For folks who raise questions about the overhead of C++ vs. C - check this out. While doing timing testing and tweaking for the CRGBSet stuff, I added support for C++11 style ranged loops - and I discovered that they were faster! For example - this code:

for( CRGB & pixel : leds) { pixel = CRGB::Black; }

runs about 10-20% faster on AVR than this code:

for(int i = 0; i < NUM_LEDS; i++ ) { leds[i] = CRGB::Black; }

(10% faster if NUM_LEDS is less than 255, 20% faster if NUM_LEDS is over 255. Bonus points to folks that can tell me why (I already know and @Mark_Kriegsman I suspect you do too :))

Some good stuff coming down the line (Also, I’ve changed how i’m referring to these things internally to PixelSets - mostly because RGB pixels aren’t going to be the only types of pixels supported before long)

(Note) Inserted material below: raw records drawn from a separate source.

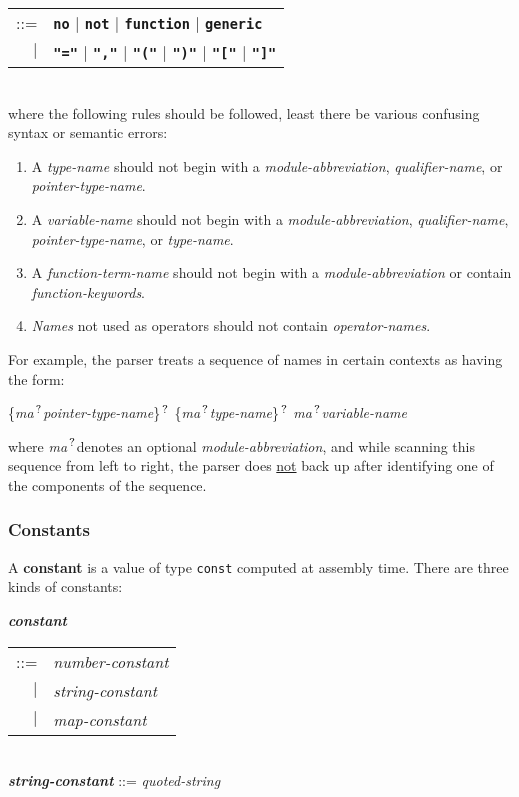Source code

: \documentclass[12pt]{article}
\newcommand{\TT}[1]{{\tt \bfseries #1}}
\newcommand{\QMARK}{{$^{\,\mbox{\footnotesize ?}}$}}
\newcommand{\MA}{{\em ma}\QMARK}
\newcommand{\key}[1]{{\rm \bfseries #1}}
\newcommand{\emkey}[1]{{\em \bfseries #1}}
\newenvironment{indpar}[1][0.3in]%
	{\begin{list}{}%
		     {\setlength{\itemsep}{0in}%
		      \setlength{\topsep}{0in}%
		      \setlength{\parsep}{1ex}%
		      \setlength{\labelwidth}{#1}%
		      \setlength{\leftmargin}{#1}%
		      \addtolength{\leftmargin}{\labelsep}}%
	 \item}%
	{\end{list}}
\begin{document}
\begin{indpar}
\begin{tabular}[t]{rl}
    ::= & \TT{no} $|$ \TT{not} $|$ \TT{function} $|$ \TT{generic} \\
    $|$ & \TT{"="} $|$ \TT{","} $|$ \TT{"("} $|$ \TT{")"} $|$
          \TT{"["} $|$ \TT{"]"}
    \end{tabular}
\\[1ex]
where the following rules should be followed, least there be
various confusing syntax or semantic errors:
\begin{enumerate}
\item
A {\em type-name} should not begin with a {\em module-abbreviation},
{\em qualifier-name}, or {\em pointer-type-name}.
\item
\label{VARIABLE-NAME-RULE}
A {\em variable-name} should not begin with a {\em module-abbreviation},
{\em qualifier-name}, {\em pointer-type-name}, or {\em type-name}.
\item
A {\em function-term-name} should not begin with a {\em module-abbreviation}
or contain {\em function-keywords}.
\item
{\em Names} not used as operators should not contain {\em operator-names}.
\end{enumerate}
\end{indpar}

For example,
the parser treats a sequence of
names in certain contexts as having the form:
\begin{center}
\{\MA {\em pointer-type-name}\}\QMARK{}
\{\MA {\em type-name}\}\QMARK{}
\MA {\em variable-name}
\end{center}
where \MA denotes an optional {\em module-abbreviation},
and while scanning this sequence from left to right,
the parser does \underline{not} back up after identifying
one of the components of the sequence.

\subsubsection{Constants}
\label{CONSTANTS}

A \key{constant} is a value of type {\tt const} computed at
assembly time.  There are three kinds of constants:

\begin{indpar}
\emkey{constant}
    \begin{tabular}[t]{rl}
    ::= & {\em number-constant} \\
    $|$ & {\em string-constant} \\
    $|$ & {\em map-constant} \\
    \end{tabular} \\
\emkey{string-constant} ::= {\em quoted-string}
\end{indpar}
\end{document}
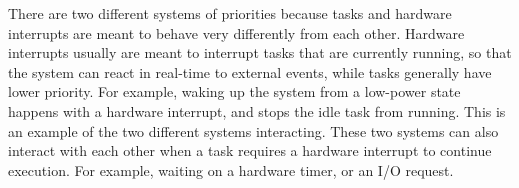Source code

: There are two different systems of priorities because tasks and hardware
interrupts are meant to behave very differently from each other. Hardware
interrupts usually are meant to interrupt tasks that are currently running, so
that the system can react in real-time to external events, while tasks generally
have lower priority. For example, waking up the system from a low-power state
happens with a hardware interrupt, and stops the idle task from running. This is
an example of the two different systems interacting. These
two systems can also interact with each other when a task requires a hardware
interrupt to continue execution. For example, waiting on a hardware timer, or an
I/O request.
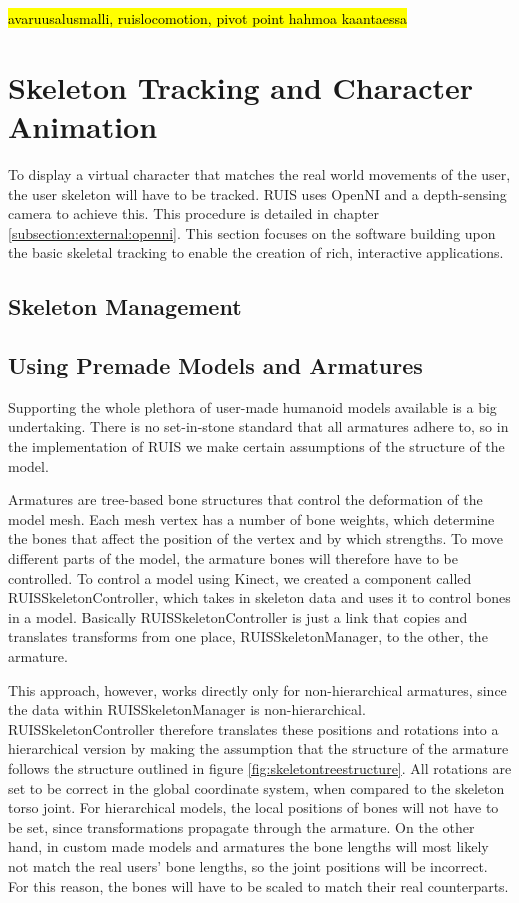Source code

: \documentclass[12pt,a4paper,oneside,pdftex]{report}
\begin{document}
\hl{avaruusalusmalli, ruislocomotion, pivot point hahmoa kaantaessa}

\section{Skeleton Tracking and Character Animation}
\label{section:skeletontracking}

To display a virtual character that matches the real world movements of the user, the user skeleton will have to be tracked. RUIS uses OpenNI and a depth-sensing camera to achieve this. This procedure is detailed in chapter \ref{subsection:external:openni}. This section focuses on the software building upon the basic skeletal tracking to enable the creation of rich, interactive applications. 

\subsection{Skeleton Management}
\label{subsection:skeletontracking:skeletonmanagement}

\subsection{Using Premade Models and Armatures}
\label{subsection:skeletontracking:premademodels}

Supporting the whole plethora of user-made humanoid models available is a big undertaking. There is no set-in-stone standard that all armatures adhere to, so in the implementation of RUIS we make certain assumptions of the structure of the model.

Armatures are tree-based bone structures that control the deformation of the model mesh. Each mesh vertex has a number of bone weights, which determine the bones that affect the position of the vertex and by which strengths. To move different parts of the model, the armature bones will therefore have to be controlled. To control a model using Kinect, we created a component called RUISSkeletonController, which takes in skeleton data and uses it to control bones in a model. Basically RUISSkeletonController is just a link that copies and translates transforms from one place, RUISSkeletonManager, to the other, the armature.

This approach, however, works directly only for non-hierarchical armatures, since the data within RUISSkeletonManager is non-hierarchical. RUISSkeletonController therefore translates these positions and rotations into a hierarchical version by making the assumption that the structure of the armature follows the structure outlined in figure \ref{fig:skeletontreestructure}. All rotations are set to be correct in the global coordinate system, when compared to the skeleton torso joint. For hierarchical models, the local positions of bones will not have to be set, since transformations propagate through the armature. On the other hand, in custom made models and armatures the bone lengths will most likely not match the real users' bone lengths, so the joint positions will be incorrect. For this reason, the bones will have to be scaled to match their real counterparts.
\end{document}
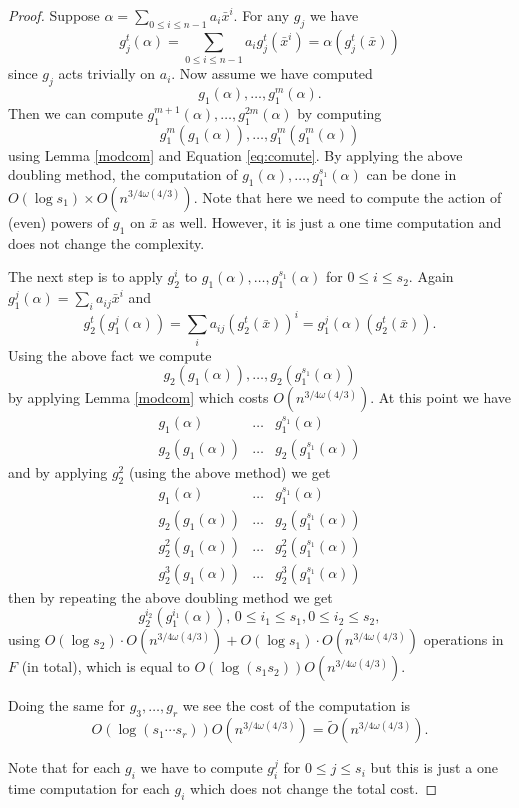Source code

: \documentclass[sigconf]{acmart}
\newcommand{\osumcost}{O(n^{3/4 \omega(4/3)})}
\newcommand{\osumcosttilde}{\tilde{O}(n^{3/4 \omega(4/3)})}
\theoremstyle{acmplain}
\begin{document}
\begin{proof}
Suppose $\alpha = \sum_{0\leq i \leq n-1} a_i \bar{x}^i$. For any $g_j$ we have 
\begin{equation}\label{eq:comute}
g_j^t(\alpha) = \sum_{0\leq i \leq n-1} a_i g_j^t(\bar{x}^i) = \alpha(g_j^t(\bar{x}))
\end{equation}
since $g_j$ acts trivially on $a_i$. Now assume we have computed 
 $$g_1(\alpha), \ldots , g_1^m(\alpha).$$ Then we can compute  $g_1^{m+1}(\alpha), \ldots , g_1^{2m}(\alpha)$ by computing $$g_1^m(g_1(\alpha)), \ldots , g_1^m(g_1^m(\alpha)) $$ using Lemma \ref{modcom} and Equation \ref{eq:comute}. By applying the above 
 doubling method, the computation of $g_1(\alpha), \ldots , g_1^{s_1}(\alpha)$ can be done in $ O(\log s_1) \times \osumcost$.
 Note that here we need to compute the action of (even) powers of $g_1$ on $\bar{x}$ as well. However, it is just a one time
 computation and does not change the complexity. 

The next step is to apply $g_2^i$ to $g_1(\alpha), \ldots , g_1^{s_1}(\alpha)$ for $0\leq i \leq s_2$. Again 
$g_1^j(\alpha) = \sum_{i} a_{ij} \bar{x}^i$ and $$g_2^t(g_1^j(\alpha)) = \sum_{i} a_{ij} (g_2^t(\bar{x}))^i = g_1^j(\alpha)(g_2^t(\bar{x})).$$
Using the above fact we compute 
$$g_2(g_1(\alpha)), \ldots , g_2(g_1^{s_1}(\alpha))$$
by applying Lemma \ref{modcom} which costs $\osumcost$. At this point we have 
$$\begin{array}{lll} g_1(\alpha)& \ldots & g_1^{s_1}(\alpha)\\ g_2(g_1(\alpha))& \ldots & g_2(g_1^{s_1}(\alpha))\end{array}$$
and by applying $g_2^2$ (using the above method) we get 
$$\begin{array}{lll} g_1(\alpha)& \ldots & g_1^{s_1}(\alpha)\\ g_2(g_1(\alpha))& \ldots & g_2(g_1^{s_1}(\alpha))\\
g_2^2(g_1(\alpha))& \ldots & g_2^2(g_1^{s_1}(\alpha))\\g_2^3(g_1(\alpha))& \ldots & g_2^3(g_1^{s_1}(\alpha))
\end{array}$$
then by repeating the above doubling method we get
$$g_2^{i_2}(g_1^{i_1}(\alpha)), \, 0\leq i_1\leq s_1, 0 \leq i_2 \leq s_2,$$
using $O(\log s_2)\cdot \osumcost + O(\log s_1)\cdot \osumcost$ operations in $F$ (in total), which is equal to $O(\log (s_1s_2))\osumcost$. 

Doing the same for $g_3 , \ldots , g_r$ we see the cost of the computation is 
$$O(\log (s_1\cdots s_r))\osumcost = \osumcosttilde.$$

Note that for each $g_i$ we have to compute $g_i^j$ for $0 \leq j \leq s_i$ but this is just a one time computation for each $g_i$
which does not change the total cost.
\end{proof}
\end{document}
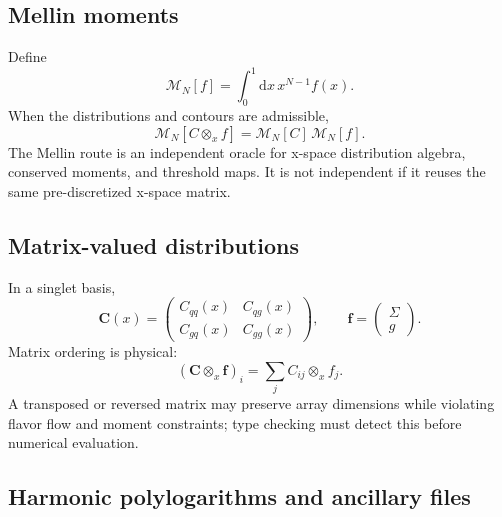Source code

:\documentclass[11pt]{article}
\newcommand{\dd}{\mathrm{d}}
\newcommand{\otimesx}{\mathbin{\otimes_x}}
\begin{document}
\subsection{Mellin moments}

Define
\begin{equation}
 \mathcal M_N[f]
 =
 \int_0^1\dd x\,x^{N-1}f(x).
 \label{eq:mellin}
\end{equation}
When the distributions and contours are admissible,
\begin{equation}
 \mathcal M_N[C\otimesx f]
 =
 \mathcal M_N[C]\,\mathcal M_N[f].
 \label{eq:mellin-convolution}
\end{equation}
The Mellin route is an independent oracle for x-space distribution algebra, conserved moments, and threshold maps.  It is not independent if it reuses the same pre-discretized x-space matrix.

\subsection{Matrix-valued distributions}

In a singlet basis,
\begin{equation}
 \bm C(x)
 =
 \begin{pmatrix}
 C_{qq}(x)&C_{qg}(x)\\
 C_{gq}(x)&C_{gg}(x)
 \end{pmatrix},
 \qquad
 \bm f=
 \begin{pmatrix}\Sigma\\g\end{pmatrix}.
 \label{eq:singlet-matrix}
\end{equation}
Matrix ordering is physical:
\begin{equation}
 (\bm C\otimesx\bm f)_i
 =
 \sum_j C_{ij}\otimesx f_j.
 \label{eq:matrix-convolution}
\end{equation}
A transposed or reversed matrix may preserve array dimensions while violating flavor flow and moment constraints; type checking must detect this before numerical evaluation.

\subsection{Harmonic polylogarithms and ancillary files}
\end{document}

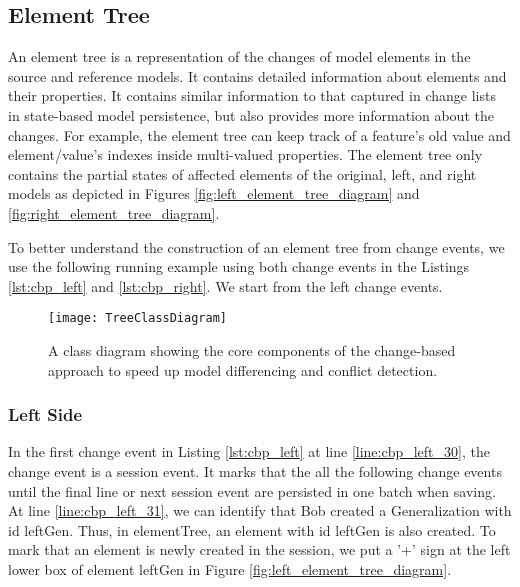 \subsection{Element Tree}
\label{sec:tree_construction}
An element tree is a representation of the changes of model elements in the source and reference models. It contains detailed information about elements and their properties. It contains similar information to that captured in change lists in state-based model persistence, but also provides more information about the changes. For example, the element tree can keep track of a feature's old value and element/value's indexes inside multi-valued properties. The element tree only contains the partial states of affected elements of the original, left, and right models as depicted in Figures \ref{fig:left_element_tree_diagram} and \ref{fig:right_element_tree_diagram}.

To better understand the construction of an element tree from change events, we use the following running example using both change events in the Listings \ref{lst:cbp_left} and \ref{lst:cbp_right}. We start from the left change events. 

\begin{landscape}
  \begin{figure}
    \texttt{[image: TreeClassDiagram]}
    \caption{A class diagram showing the core components of the change-based approach to speed up model differencing and conflict detection.}
    \label{fig:approach_class_diagram}
  \end{figure}
\end{landscape}

\subsubsection{Left Side}\label{sec:left_side}
In the first change event in Listing \ref{lst:cbp_left} at line \ref{line:cbp_left_30}, the change event is a \textsf{session} event. It marks that the all the following change events until the final line or next \textsf{session} event are persisted in one batch when saving. At line \ref{line:cbp_left_31}, we can identify that Bob created a \textsf{Generalization} with id \textsf{leftGen}. Thus, in \textsf{elementTree}, an element with id \textsf{leftGen} is also created. To mark that an element is newly created in the session, we put a '+' sign at the left lower box of element \textsf{leftGen} in Figure \ref{fig:left_element_tree_diagram}.

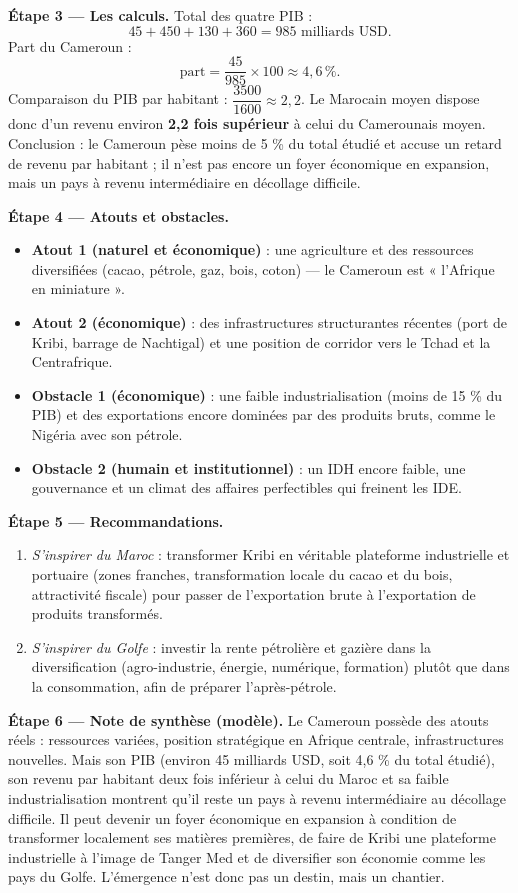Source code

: \documentclass[11pt]{article}
\newcommand{\cle}[1]{{\popxbold\color{popdark}#1}}
\begin{document}
\begin{exoresolu}
\textbf{Étape 3 — Les calculs.} Total des quatre PIB :
\[ 45 + 450 + 130 + 360 = 985 \text{ milliards USD.} \]
Part du Cameroun :
\[ \text{part} = \frac{45}{985} \times 100 \approx 4,6\,\%. \]
Comparaison du PIB par habitant : $\dfrac{3500}{1600} \approx 2,2$. Le Marocain moyen dispose donc d'un revenu environ \textbf{2,2 fois supérieur} à celui du Camerounais moyen. Conclusion : le Cameroun pèse moins de 5 \% du total étudié et accuse un retard de revenu par habitant ; il n'est pas encore un foyer économique en expansion, mais un \cle{pays à revenu intermédiaire} en décollage difficile.

\textbf{Étape 4 — Atouts et obstacles.}
\begin{itemize}
\item \textbf{Atout 1 (naturel et économique)} : une agriculture et des ressources diversifiées (cacao, pétrole, gaz, bois, coton) — le Cameroun est « l'Afrique en miniature ».
\item \textbf{Atout 2 (économique)} : des infrastructures structurantes récentes (port de Kribi, barrage de Nachtigal) et une position de corridor vers le Tchad et la Centrafrique.
\item \textbf{Obstacle 1 (économique)} : une faible industrialisation (moins de 15 \% du PIB) et des exportations encore dominées par des produits bruts, comme le Nigéria avec son pétrole.
\item \textbf{Obstacle 2 (humain et institutionnel)} : un IDH encore faible, une gouvernance et un climat des affaires perfectibles qui freinent les IDE.
\end{itemize}

\textbf{Étape 5 — Recommandations.}
\begin{enumerate}
\item \emph{S'inspirer du Maroc} : transformer Kribi en véritable plateforme industrielle et portuaire (zones franches, transformation locale du cacao et du bois, attractivité fiscale) pour passer de l'exportation brute à l'exportation de produits transformés.
\item \emph{S'inspirer du Golfe} : investir la rente pétrolière et gazière dans la diversification (agro-industrie, énergie, numérique, formation) plutôt que dans la consommation, afin de préparer l'après-pétrole.
\end{enumerate}

\textbf{Étape 6 — Note de synthèse (modèle).} Le Cameroun possède des atouts réels : ressources variées, position stratégique en Afrique centrale, infrastructures nouvelles. Mais son PIB (environ 45 milliards USD, soit 4,6 \% du total étudié), son revenu par habitant deux fois inférieur à celui du Maroc et sa faible industrialisation montrent qu'il reste un pays à revenu intermédiaire au décollage difficile. Il peut devenir un foyer économique en expansion à condition de transformer localement ses matières premières, de faire de Kribi une plateforme industrielle à l'image de Tanger Med et de diversifier son économie comme les pays du Golfe. L'émergence n'est donc pas un destin, mais un chantier.
\end{exoresolu}
\end{document}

Mark_Kriegsman · December 10, 2015, 2:27am

This is GREAT. I’m loving the new compact, simple syntax for doing the thing that we do ALL the time: loop over pixels… Just great. And the performance increase? Very, very nice!

Jarrod_Wagner · December 10, 2015, 3:35am

What a coincidence, I just finished the chapter in C++ primer on iterators and range loops!

No idea why a byte value would run faster though…

That’s a bit (8 to be precise) over my head!

Any tests on an ARM platform?

marmil · December 10, 2015, 3:41am

I don’t understand (yet) how the C++11 style loops work, but I do know that a 10% or 20% speed improvement is a very nice bonus.

Any link suggestions for where to learn the basics of this style loop would be welcome. Because 10%!

Daniel_Garcia · December 10, 2015, 4:09am

So - to be clear, this is 10-20% over what is a mostly empty loop (foo = CRGB::Black basically just copies 3 zeros - if you’re doing a whole lot of work inside of the loop, you probably won’t see a whole lot of increase. (Also the performance difference has as much to do with me tweaking the internals of CRGBSet and its iterators, it used to be 70% slower than the regular C loop).

Not every thing can use this kind of loop - although C++11 is trying to make it easier. http://www.codesynthesis.com/~boris/blog/2012/05/16/cxx11-range-based-for-loop/ is a pretty good article about it.

I need to be careful with these features in the library. Some things - like putting in support for iterator based range loops can be done in a way that folks using pre-C++11 compilers can still use the library. Other things, though, for example, if I were to start using ranged loops inside of FastLED anywhere, would break people who aren’t using C++11/C++14 compilers yet.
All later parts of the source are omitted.